Work order
Scan the records for the word "WETH". Return each line where it is found.

Dataset entries

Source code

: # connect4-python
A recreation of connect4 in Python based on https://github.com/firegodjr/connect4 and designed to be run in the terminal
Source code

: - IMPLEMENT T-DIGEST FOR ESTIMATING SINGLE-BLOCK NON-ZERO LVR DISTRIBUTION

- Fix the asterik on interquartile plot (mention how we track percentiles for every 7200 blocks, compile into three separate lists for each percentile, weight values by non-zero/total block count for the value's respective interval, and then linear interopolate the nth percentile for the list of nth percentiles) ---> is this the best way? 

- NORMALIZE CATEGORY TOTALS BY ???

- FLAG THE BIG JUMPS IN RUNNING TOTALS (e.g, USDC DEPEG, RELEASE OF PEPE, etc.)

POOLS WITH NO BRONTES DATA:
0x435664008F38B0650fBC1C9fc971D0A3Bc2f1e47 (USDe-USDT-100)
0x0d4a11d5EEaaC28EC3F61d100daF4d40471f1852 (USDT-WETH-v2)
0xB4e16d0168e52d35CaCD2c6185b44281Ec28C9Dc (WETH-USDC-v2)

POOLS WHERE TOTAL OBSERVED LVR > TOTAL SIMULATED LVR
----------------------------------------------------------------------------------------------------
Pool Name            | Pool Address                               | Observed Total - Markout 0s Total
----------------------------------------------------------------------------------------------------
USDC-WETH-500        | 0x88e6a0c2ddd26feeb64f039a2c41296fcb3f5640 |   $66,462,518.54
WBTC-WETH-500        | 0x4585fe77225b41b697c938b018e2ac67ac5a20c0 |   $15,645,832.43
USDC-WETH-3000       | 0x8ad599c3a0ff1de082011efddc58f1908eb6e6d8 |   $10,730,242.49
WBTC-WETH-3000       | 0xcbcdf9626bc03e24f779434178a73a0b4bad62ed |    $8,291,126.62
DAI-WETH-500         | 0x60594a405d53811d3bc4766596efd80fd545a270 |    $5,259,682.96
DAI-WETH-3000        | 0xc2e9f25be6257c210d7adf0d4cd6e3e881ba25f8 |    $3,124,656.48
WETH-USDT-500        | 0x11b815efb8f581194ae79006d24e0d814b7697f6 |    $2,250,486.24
...
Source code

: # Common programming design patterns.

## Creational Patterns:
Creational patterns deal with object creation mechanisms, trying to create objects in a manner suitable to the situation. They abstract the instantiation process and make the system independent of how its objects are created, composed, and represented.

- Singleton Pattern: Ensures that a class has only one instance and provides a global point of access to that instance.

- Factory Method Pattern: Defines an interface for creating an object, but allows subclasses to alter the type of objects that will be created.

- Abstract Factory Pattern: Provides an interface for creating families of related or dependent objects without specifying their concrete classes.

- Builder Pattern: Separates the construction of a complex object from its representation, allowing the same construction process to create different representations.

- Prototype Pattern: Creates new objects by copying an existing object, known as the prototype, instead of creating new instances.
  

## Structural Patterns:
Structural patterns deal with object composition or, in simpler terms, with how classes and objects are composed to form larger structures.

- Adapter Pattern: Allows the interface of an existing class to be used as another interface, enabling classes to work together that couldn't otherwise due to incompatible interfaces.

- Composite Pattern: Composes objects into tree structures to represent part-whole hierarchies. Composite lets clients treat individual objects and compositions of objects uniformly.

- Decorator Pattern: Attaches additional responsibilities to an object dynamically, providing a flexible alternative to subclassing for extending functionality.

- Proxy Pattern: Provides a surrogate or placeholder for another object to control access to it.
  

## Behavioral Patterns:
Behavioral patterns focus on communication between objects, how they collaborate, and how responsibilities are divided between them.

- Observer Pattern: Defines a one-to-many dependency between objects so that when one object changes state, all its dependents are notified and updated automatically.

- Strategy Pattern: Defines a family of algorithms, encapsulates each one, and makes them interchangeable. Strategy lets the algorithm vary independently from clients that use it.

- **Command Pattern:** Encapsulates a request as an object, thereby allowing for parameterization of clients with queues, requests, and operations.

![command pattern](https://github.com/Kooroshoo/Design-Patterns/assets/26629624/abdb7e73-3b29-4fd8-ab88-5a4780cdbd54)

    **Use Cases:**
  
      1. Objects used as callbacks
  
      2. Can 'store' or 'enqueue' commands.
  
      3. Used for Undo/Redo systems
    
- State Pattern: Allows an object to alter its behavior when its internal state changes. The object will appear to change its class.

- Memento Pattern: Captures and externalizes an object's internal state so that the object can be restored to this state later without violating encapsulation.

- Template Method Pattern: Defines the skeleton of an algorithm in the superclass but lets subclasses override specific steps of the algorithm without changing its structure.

Response to this exercise
0x0d4a11d5EEaaC28EC3F61d100daF4d40471f1852 (USDT-WETH-v2)
0xB4e16d0168e52d35CaCD2c6185b44281Ec28C9Dc (WETH-USDC-v2)
USDC-WETH-500        | 0x88e6a0c2ddd26feeb64f039a2c41296fcb3f5640 |   $66,462,518.54
WBTC-WETH-500        | 0x4585fe77225b41b697c938b018e2ac67ac5a20c0 |   $15,645,832.43
USDC-WETH-3000       | 0x8ad599c3a0ff1de082011efddc58f1908eb6e6d8 |   $10,730,242.49
WBTC-WETH-3000       | 0xcbcdf9626bc03e24f779434178a73a0b4bad62ed |    $8,291,126.62
DAI-WETH-500         | 0x60594a405d53811d3bc4766596efd80fd545a270 |    $5,259,682.96
DAI-WETH-3000        | 0xc2e9f25be6257c210d7adf0d4cd6e3e881ba25f8 |    $3,124,656.48
WETH-USDT-500        | 0x11b815efb8f581194ae79006d24e0d814b7697f6 |    $2,250,486.24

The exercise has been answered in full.